▸ **Exercise instructions**: Since only the total matters, count the lines of these entries containing the word "function" and write that total alone.

Records excerpted from a collection
···
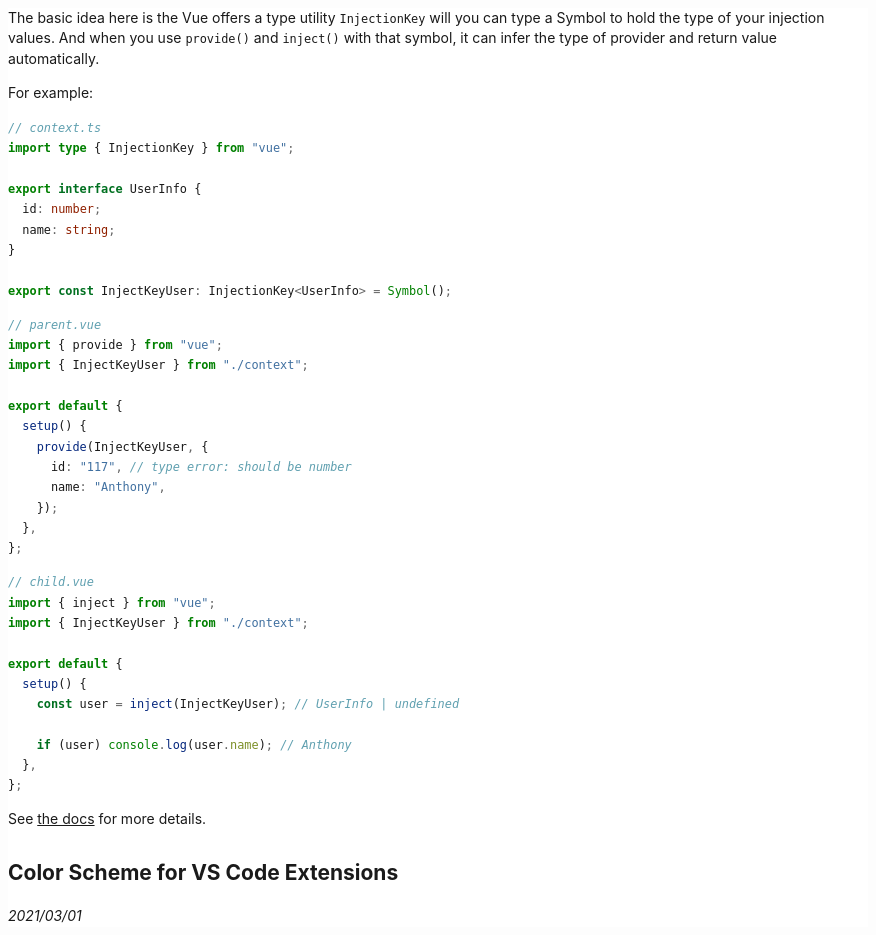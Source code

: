 The basic idea here is the Vue offers a type utility `InjectionKey` will you can type a Symbol to hold the type of your injection values. And when you use `provide()` and `inject()` with that symbol, it can infer the type of provider and return value automatically.

For example:

```ts
// context.ts
import type { InjectionKey } from "vue";

export interface UserInfo {
  id: number;
  name: string;
}

export const InjectKeyUser: InjectionKey<UserInfo> = Symbol();
```

```ts
// parent.vue
import { provide } from "vue";
import { InjectKeyUser } from "./context";

export default {
  setup() {
    provide(InjectKeyUser, {
      id: "117", // type error: should be number
      name: "Anthony",
    });
  },
};
```

```ts
// child.vue
import { inject } from "vue";
import { InjectKeyUser } from "./context";

export default {
  setup() {
    const user = inject(InjectKeyUser); // UserInfo | undefined

    if (user) console.log(user.name); // Anthony
  },
};
```

See [the docs](https://v3.vuejs.org/api/composition-api.html#provide-inject) for more details.

</article>
<article>

## Color Scheme for VS Code Extensions

_2021/03/01_
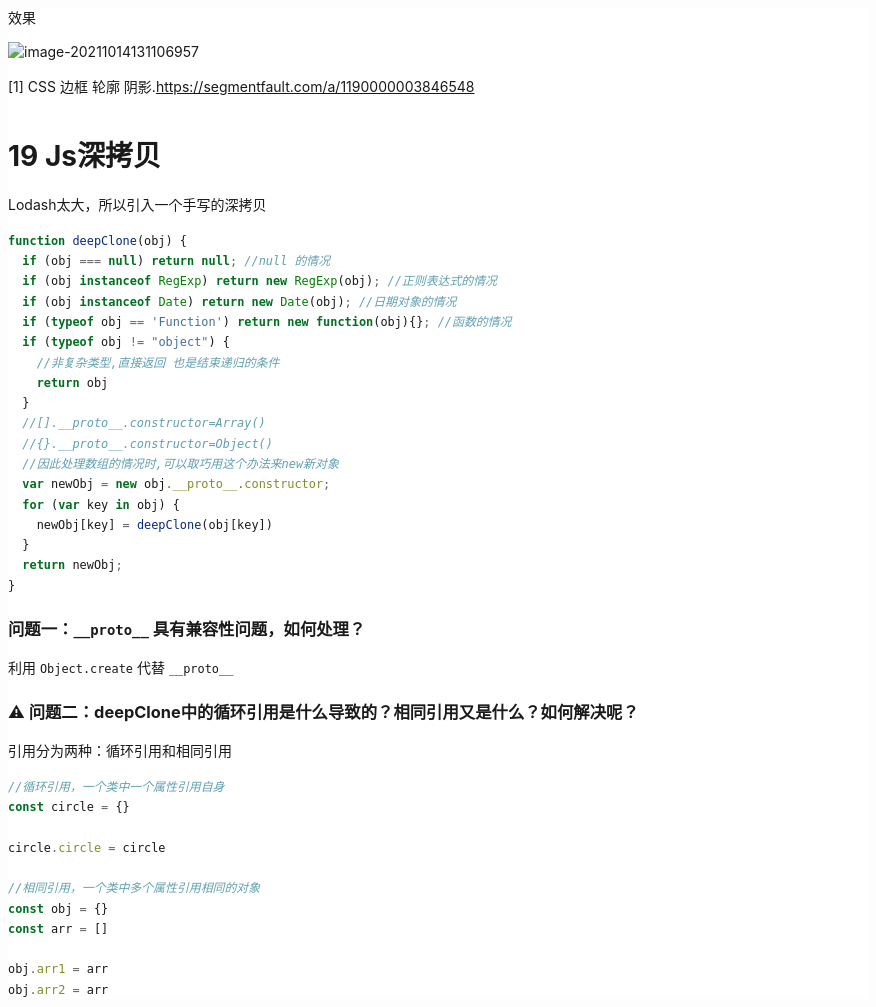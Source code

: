 效果

![image-20211014131106957](https://cdn.gincool.com//img/image-20211014131106957.png)

[1] CSS 边框 轮廓 阴影.https://segmentfault.com/a/1190000003846548

# 19 Js深拷贝

Lodash太大，所以引入一个手写的深拷贝

```js
function deepClone(obj) {
  if (obj === null) return null; //null 的情况
  if (obj instanceof RegExp) return new RegExp(obj); //正则表达式的情况
  if (obj instanceof Date) return new Date(obj); //日期对象的情况
  if (typeof obj == 'Function') return new function(obj){}; //函数的情况
  if (typeof obj != "object") {
    //非复杂类型,直接返回 也是结束递归的条件
    return obj
  }
  //[].__proto__.constructor=Array()
  //{}.__proto__.constructor=Object()
  //因此处理数组的情况时,可以取巧用这个办法来new新对象
  var newObj = new obj.__proto__.constructor;
  for (var key in obj) {
    newObj[key] = deepClone(obj[key])
  }
  return newObj;
}
```

### 问题一：`__proto__` 具有兼容性问题，如何处理？

利用 `Object.create` 代替 `__proto__`

### :warning: 问题二：deepClone中的循环引用是什么导致的？相同引用又是什么？如何解决呢？

引用分为两种：循环引用和相同引用

```ts
//循环引用，一个类中一个属性引用自身
const circle = {}

circle.circle = circle

//相同引用，一个类中多个属性引用相同的对象
const obj = {}
const arr = []

obj.arr1 = arr
obj.arr2 = arr
```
···
▸ **Result of the exercise**: 2